_TASK DESCRIPTION_: Each line below from the one containing "for Laravel 5" through the one containing "php artisan vendor:publish" is to be given again exactly, and no line outside that span.

_SUPPLIED RECORDS_:
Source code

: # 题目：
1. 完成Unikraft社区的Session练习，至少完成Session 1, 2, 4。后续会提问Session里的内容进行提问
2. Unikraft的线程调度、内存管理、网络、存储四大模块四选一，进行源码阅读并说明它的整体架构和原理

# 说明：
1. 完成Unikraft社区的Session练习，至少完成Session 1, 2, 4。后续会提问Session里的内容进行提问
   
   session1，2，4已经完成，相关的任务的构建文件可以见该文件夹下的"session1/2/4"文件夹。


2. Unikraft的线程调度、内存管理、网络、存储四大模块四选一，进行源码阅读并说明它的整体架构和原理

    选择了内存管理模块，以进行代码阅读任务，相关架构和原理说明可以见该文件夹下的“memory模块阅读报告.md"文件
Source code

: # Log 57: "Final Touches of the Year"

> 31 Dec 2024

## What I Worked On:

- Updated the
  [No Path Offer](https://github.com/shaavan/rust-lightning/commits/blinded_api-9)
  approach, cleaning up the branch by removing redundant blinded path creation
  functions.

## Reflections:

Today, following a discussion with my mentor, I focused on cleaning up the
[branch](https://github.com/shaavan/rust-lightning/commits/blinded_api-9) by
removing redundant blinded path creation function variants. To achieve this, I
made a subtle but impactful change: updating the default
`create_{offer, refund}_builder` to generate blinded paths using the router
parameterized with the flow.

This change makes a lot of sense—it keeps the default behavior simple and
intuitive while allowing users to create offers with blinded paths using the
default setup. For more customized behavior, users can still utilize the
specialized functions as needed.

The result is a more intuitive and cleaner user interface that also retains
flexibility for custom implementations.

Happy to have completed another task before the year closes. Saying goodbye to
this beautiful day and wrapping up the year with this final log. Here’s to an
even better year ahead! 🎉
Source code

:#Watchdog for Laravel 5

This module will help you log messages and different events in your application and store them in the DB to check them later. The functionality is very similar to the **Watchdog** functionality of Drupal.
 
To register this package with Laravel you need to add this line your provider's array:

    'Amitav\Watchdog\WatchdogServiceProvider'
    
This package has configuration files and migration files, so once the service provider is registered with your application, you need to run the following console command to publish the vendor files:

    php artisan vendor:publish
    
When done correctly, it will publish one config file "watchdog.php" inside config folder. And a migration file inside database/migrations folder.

_REPLY_:
:#Watchdog for Laravel 5

This module will help you log messages and different events in your application and store them in the DB to check them later. The functionality is very similar to the **Watchdog** functionality of Drupal.
 
To register this package with Laravel you need to add this line your provider's array:

    'Amitav\Watchdog\WatchdogServiceProvider'
    
This package has configuration files and migration files, so once the service provider is registered with your application, you need to run the following console command to publish the vendor files:

    php artisan vendor:publish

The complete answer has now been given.